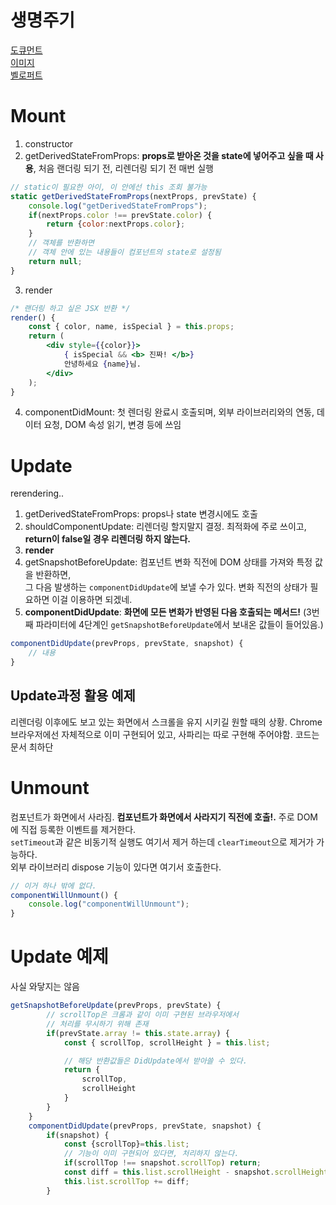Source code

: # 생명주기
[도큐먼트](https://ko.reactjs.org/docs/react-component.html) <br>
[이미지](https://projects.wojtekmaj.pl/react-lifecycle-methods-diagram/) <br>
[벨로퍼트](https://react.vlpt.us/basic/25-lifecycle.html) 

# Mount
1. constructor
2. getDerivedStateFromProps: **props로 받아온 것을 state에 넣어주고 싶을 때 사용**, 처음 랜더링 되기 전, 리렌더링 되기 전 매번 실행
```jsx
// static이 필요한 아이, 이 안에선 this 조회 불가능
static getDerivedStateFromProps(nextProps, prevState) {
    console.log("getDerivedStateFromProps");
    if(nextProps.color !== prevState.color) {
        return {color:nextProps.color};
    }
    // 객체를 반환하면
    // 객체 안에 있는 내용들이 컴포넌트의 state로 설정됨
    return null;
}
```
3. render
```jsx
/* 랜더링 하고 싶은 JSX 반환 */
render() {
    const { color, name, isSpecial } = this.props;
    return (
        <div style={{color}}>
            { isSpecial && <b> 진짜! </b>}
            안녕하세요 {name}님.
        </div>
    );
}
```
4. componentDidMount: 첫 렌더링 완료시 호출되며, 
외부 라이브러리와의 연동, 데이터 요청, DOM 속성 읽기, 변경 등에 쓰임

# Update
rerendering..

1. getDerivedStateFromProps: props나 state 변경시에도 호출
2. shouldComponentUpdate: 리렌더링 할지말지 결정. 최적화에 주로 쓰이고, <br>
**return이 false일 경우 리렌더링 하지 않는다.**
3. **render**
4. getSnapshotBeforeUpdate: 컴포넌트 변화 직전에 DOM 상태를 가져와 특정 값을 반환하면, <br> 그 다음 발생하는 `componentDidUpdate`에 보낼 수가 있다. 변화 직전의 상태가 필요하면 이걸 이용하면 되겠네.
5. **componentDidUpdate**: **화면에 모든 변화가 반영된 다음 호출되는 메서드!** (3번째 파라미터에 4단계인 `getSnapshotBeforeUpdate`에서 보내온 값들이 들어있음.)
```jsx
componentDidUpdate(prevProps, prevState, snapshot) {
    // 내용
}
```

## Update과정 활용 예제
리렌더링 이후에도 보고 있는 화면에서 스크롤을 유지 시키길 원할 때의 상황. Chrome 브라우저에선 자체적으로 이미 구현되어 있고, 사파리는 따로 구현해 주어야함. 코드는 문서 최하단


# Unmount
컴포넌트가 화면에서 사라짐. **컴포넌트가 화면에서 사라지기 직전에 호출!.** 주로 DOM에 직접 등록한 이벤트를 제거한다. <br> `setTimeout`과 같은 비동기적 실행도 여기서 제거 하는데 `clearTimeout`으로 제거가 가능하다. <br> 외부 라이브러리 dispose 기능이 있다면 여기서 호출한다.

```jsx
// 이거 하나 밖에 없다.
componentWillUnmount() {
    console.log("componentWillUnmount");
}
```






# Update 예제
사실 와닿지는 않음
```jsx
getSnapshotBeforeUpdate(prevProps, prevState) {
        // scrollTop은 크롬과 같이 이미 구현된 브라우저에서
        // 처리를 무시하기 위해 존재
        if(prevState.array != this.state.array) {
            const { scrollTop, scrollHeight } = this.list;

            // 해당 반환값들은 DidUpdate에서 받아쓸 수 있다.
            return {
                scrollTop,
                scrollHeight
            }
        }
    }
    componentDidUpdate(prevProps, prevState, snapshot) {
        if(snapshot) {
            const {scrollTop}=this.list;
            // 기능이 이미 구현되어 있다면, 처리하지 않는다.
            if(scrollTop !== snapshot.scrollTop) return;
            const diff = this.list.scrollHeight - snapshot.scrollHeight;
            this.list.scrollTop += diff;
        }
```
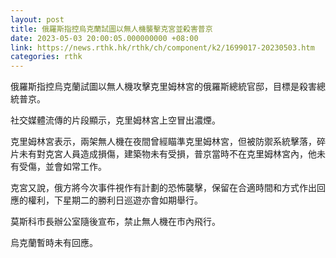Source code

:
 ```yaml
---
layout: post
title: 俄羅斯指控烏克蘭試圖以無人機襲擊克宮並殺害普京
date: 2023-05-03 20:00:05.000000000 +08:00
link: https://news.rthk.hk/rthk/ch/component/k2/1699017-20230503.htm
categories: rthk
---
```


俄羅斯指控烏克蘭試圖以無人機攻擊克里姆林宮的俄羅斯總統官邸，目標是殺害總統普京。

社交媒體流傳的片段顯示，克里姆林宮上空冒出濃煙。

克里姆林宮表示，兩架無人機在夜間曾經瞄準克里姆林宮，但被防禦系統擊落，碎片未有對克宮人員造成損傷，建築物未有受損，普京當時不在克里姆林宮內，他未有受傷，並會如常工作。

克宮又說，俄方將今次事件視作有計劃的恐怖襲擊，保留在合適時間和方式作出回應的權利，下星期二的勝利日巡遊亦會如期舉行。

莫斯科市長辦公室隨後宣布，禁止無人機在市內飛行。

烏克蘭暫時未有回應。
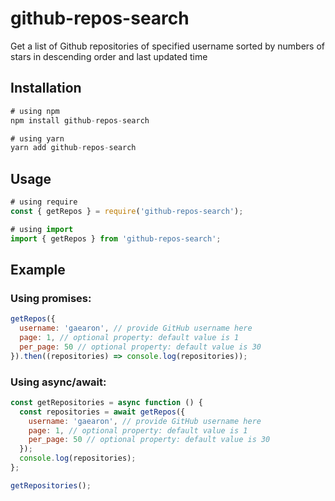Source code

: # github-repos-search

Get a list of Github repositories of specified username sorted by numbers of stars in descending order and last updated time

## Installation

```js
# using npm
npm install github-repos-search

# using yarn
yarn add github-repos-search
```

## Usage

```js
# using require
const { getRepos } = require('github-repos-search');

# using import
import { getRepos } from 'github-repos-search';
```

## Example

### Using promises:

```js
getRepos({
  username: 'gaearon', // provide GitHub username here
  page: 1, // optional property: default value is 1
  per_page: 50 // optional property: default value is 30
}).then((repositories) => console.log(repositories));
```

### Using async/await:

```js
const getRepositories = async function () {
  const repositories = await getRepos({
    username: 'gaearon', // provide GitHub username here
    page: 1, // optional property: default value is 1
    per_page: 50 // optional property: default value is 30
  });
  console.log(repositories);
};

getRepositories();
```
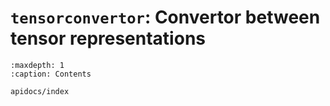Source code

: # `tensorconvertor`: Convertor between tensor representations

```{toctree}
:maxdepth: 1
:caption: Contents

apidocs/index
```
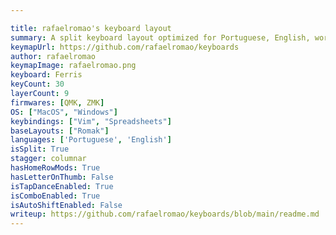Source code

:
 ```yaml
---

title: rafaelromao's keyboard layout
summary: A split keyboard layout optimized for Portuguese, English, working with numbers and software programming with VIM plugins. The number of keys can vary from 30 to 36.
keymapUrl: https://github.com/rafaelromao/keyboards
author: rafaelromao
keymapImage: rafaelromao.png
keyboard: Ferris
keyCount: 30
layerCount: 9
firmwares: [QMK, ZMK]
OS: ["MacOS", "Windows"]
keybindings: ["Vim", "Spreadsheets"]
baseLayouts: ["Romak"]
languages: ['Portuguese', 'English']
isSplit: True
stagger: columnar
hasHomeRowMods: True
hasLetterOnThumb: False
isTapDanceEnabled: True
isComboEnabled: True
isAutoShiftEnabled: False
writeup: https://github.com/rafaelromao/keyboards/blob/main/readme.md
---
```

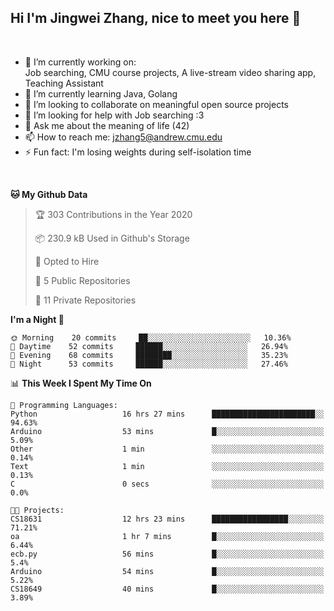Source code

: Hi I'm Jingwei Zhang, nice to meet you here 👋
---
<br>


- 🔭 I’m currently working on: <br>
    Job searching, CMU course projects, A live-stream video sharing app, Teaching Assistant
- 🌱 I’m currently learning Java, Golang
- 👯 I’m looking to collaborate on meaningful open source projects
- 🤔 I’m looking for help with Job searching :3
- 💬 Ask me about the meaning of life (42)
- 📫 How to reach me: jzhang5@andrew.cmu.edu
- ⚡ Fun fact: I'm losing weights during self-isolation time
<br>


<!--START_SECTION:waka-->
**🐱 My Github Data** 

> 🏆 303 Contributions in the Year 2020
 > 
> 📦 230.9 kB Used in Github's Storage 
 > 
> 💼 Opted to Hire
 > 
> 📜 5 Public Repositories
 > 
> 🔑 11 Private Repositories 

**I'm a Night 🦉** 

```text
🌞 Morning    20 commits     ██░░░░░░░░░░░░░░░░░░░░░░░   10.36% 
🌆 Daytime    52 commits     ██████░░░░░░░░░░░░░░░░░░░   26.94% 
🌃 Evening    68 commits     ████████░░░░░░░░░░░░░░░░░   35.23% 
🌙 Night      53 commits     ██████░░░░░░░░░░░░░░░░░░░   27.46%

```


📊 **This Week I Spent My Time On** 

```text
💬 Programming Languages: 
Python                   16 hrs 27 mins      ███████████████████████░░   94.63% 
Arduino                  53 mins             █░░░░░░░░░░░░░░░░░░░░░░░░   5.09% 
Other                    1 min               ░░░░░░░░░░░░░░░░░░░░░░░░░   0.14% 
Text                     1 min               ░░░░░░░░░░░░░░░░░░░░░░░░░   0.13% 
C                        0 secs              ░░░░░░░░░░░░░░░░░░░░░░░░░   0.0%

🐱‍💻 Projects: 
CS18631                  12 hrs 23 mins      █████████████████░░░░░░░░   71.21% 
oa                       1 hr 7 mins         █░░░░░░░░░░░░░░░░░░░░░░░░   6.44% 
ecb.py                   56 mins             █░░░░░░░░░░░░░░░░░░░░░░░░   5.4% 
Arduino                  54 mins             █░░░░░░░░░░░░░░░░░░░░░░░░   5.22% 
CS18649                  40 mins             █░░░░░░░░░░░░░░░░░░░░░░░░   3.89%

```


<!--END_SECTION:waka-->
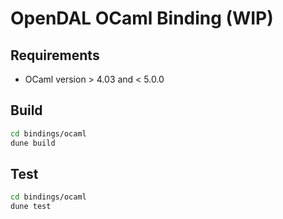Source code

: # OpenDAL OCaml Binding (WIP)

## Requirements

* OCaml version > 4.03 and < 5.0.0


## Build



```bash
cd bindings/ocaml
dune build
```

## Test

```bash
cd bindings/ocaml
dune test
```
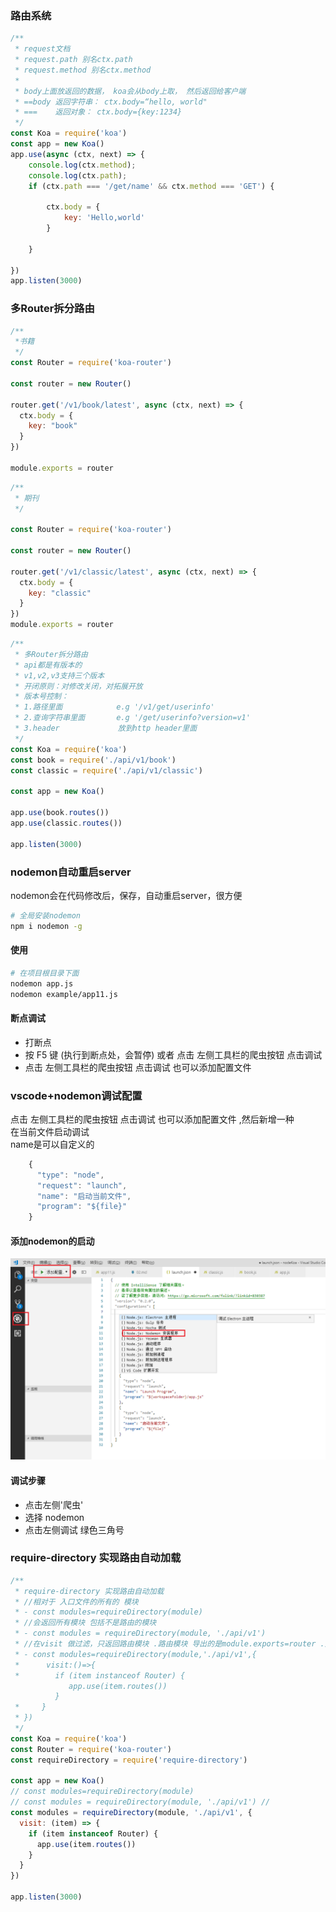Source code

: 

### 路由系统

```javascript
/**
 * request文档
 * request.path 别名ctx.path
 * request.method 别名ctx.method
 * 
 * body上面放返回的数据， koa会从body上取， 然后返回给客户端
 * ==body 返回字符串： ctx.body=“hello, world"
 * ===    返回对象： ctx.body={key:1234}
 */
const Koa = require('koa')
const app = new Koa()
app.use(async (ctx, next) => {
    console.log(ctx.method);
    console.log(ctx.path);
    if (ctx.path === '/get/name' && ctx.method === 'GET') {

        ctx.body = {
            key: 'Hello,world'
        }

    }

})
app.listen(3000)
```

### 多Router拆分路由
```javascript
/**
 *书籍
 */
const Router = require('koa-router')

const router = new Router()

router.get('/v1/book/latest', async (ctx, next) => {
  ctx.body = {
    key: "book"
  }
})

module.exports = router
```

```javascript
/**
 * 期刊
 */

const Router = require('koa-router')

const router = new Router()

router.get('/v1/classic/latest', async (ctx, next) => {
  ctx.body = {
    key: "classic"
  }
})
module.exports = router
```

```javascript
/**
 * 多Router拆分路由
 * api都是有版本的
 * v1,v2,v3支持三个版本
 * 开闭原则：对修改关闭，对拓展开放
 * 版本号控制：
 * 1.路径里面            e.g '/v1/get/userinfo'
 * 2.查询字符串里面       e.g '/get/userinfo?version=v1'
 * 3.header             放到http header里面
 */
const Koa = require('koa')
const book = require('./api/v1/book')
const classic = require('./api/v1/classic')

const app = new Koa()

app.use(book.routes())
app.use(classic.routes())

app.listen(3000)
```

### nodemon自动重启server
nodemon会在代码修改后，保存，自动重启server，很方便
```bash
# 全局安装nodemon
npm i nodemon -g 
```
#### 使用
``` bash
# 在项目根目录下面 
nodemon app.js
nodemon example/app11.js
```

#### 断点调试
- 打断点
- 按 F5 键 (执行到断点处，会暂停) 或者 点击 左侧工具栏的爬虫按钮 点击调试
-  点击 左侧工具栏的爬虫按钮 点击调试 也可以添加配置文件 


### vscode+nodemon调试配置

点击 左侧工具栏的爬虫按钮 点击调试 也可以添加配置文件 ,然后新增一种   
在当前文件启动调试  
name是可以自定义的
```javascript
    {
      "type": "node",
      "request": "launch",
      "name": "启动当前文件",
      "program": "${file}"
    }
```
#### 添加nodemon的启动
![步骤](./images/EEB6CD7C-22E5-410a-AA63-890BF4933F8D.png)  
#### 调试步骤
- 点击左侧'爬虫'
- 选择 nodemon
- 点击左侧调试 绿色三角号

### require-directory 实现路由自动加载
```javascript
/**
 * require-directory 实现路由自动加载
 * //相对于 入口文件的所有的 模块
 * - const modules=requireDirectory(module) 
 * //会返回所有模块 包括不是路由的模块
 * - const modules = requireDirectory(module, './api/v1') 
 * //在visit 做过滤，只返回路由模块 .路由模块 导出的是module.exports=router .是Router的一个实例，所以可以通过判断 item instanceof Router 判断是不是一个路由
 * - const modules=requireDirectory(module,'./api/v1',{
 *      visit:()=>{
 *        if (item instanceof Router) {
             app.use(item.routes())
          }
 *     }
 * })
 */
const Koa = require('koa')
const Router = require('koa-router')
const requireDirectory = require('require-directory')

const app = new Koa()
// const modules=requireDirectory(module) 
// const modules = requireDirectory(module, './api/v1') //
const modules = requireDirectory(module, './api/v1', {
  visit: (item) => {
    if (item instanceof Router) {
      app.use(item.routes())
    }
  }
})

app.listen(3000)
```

- **ACTIVITY**: The lines above that hold the word "working" are the ones to copy.

- **SOLUTION TO THIS TASK**:
summary: A split keyboard layout optimized for Portuguese, English, working with numbers and software programming with VIM plugins. The number of keys can vary from 30 to 36.
- 🔭 I’m currently working on: <br>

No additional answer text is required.